*Aim of the task*:
Once you find the line with "manus tua, et" in the entries below, return exactly every line from it through the line with "Misericórdia et véritas".

[Opening Data to examine section]

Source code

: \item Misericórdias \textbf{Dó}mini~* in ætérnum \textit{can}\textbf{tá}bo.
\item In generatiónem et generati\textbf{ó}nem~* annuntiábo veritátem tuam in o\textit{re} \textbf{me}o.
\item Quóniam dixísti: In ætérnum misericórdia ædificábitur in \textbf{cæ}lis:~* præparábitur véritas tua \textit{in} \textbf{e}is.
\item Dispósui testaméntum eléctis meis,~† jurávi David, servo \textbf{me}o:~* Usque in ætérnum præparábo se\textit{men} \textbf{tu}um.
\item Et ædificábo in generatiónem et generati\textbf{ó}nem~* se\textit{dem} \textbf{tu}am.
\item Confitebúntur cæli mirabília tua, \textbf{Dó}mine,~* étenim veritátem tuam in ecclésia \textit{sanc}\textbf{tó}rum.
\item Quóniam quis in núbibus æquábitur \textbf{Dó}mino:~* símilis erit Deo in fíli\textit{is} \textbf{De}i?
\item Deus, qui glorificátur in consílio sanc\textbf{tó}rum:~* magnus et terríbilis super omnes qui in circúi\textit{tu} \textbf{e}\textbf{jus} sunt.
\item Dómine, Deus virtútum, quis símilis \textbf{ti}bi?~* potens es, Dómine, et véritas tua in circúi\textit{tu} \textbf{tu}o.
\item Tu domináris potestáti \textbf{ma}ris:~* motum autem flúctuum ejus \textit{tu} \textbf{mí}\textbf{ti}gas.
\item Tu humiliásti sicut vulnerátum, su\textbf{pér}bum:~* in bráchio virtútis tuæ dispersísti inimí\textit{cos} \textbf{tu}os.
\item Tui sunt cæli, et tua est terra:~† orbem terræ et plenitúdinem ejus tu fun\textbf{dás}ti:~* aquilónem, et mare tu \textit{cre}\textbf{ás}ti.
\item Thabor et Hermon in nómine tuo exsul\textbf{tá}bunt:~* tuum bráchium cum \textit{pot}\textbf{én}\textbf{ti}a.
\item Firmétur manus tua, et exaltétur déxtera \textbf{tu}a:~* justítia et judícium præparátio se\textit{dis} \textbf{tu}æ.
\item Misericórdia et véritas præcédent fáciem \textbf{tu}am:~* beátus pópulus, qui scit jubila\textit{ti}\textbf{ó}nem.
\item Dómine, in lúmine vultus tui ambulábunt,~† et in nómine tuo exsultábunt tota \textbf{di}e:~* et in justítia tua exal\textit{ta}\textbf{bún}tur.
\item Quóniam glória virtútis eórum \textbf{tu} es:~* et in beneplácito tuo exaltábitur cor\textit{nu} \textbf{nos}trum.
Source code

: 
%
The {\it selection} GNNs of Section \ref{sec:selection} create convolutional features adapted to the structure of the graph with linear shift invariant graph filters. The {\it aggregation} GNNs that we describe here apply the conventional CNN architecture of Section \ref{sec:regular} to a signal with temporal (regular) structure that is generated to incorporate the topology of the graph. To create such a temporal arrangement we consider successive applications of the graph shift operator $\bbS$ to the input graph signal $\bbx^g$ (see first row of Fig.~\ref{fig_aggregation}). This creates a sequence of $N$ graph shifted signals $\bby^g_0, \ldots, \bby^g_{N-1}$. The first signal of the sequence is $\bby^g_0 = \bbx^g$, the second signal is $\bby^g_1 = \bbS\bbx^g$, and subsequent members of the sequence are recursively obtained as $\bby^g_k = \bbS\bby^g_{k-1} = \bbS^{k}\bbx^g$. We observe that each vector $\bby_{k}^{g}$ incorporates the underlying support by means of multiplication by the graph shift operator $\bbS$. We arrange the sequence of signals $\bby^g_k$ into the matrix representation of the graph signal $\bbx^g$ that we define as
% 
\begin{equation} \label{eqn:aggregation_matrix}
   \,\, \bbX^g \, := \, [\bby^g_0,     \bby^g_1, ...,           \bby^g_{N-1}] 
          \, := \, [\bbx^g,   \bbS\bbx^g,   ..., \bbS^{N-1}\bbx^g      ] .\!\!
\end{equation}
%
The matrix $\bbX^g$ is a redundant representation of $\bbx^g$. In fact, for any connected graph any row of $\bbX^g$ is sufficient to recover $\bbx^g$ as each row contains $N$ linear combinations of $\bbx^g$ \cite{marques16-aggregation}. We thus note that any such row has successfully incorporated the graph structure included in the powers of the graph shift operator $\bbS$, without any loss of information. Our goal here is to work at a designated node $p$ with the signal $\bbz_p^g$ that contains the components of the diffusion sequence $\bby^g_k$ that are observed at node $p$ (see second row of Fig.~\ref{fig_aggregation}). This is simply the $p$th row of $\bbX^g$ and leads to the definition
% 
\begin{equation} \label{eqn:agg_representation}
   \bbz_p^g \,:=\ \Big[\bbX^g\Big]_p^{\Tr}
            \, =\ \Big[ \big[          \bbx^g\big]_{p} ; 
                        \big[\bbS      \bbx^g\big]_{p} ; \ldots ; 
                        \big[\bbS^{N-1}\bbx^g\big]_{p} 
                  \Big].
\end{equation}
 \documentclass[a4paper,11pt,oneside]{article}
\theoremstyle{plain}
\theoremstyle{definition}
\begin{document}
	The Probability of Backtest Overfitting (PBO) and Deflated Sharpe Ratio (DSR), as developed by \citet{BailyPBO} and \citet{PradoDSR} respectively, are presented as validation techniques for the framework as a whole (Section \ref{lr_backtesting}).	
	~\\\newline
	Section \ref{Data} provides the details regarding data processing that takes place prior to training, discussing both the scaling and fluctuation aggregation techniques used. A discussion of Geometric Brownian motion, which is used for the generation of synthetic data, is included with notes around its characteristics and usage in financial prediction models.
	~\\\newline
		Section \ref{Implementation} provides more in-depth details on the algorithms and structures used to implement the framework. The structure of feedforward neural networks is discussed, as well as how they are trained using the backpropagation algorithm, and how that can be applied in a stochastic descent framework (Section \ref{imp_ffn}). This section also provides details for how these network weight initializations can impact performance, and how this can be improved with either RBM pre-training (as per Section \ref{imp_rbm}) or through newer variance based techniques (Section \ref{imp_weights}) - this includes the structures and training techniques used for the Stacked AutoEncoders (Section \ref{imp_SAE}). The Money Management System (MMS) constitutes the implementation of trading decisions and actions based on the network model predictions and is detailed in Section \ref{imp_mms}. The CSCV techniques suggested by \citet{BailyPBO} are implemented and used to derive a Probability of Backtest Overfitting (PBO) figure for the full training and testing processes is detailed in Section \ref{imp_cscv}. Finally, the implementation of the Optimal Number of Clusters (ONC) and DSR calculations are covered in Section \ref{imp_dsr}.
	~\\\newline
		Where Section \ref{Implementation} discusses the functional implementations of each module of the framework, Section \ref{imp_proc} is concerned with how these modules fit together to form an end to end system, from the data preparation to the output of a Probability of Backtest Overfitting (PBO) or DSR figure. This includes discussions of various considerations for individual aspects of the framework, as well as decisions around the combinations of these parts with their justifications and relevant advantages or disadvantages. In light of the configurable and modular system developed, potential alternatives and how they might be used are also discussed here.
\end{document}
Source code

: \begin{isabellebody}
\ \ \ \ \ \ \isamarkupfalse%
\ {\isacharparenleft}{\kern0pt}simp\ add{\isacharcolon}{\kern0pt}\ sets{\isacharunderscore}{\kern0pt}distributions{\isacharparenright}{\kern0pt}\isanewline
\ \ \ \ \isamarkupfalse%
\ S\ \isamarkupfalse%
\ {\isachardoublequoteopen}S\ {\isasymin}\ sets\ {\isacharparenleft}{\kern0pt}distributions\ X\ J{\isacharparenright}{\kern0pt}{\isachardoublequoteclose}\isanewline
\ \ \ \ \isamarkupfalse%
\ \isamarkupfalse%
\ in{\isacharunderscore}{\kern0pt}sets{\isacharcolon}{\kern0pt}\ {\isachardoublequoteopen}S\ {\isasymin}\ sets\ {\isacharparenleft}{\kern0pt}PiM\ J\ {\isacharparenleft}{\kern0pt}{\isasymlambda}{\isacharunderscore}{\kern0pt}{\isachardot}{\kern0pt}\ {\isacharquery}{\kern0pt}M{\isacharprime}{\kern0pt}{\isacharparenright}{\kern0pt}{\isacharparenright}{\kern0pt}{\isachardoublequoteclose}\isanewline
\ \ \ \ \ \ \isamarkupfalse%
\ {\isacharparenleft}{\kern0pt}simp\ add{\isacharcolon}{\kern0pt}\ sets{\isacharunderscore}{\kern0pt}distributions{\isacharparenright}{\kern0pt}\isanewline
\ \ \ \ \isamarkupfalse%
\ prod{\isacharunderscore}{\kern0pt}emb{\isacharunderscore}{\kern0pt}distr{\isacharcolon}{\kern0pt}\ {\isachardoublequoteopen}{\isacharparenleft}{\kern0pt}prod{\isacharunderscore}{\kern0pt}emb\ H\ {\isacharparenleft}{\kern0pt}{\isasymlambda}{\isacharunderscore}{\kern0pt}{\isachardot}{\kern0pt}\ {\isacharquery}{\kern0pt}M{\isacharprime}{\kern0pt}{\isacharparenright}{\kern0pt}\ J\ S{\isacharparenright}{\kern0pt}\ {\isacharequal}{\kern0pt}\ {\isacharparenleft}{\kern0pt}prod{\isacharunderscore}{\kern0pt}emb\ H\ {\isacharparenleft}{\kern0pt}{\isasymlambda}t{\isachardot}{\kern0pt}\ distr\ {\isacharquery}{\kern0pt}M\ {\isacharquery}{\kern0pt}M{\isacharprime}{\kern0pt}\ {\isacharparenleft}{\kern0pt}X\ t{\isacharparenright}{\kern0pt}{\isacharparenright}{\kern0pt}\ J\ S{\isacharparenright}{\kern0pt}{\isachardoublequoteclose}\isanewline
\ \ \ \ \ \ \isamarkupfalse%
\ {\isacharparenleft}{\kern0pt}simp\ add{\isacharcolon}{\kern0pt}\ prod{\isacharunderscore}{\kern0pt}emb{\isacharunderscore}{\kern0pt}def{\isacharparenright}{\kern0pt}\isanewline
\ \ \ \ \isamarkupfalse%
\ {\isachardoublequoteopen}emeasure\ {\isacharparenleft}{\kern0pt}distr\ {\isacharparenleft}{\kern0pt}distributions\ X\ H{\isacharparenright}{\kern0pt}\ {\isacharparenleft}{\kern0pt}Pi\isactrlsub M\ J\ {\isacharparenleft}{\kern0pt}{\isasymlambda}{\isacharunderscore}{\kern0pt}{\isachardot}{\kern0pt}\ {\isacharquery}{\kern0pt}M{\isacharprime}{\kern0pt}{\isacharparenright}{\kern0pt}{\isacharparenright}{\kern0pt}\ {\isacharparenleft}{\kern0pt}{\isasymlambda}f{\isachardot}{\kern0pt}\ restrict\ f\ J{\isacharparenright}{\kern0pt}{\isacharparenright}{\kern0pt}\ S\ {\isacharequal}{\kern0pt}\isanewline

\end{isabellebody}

[Closing Data to examine section]

*Solution to this problem*:
\item Firmétur manus tua, et exaltétur déxtera \textbf{tu}a:~* justítia et judícium præparátio se\textit{dis} \textbf{tu}æ.
\item Misericórdia et véritas præcédent fáciem \textbf{tu}am:~* beátus pópulus, qui scit jubila\textit{ti}\textbf{ó}nem.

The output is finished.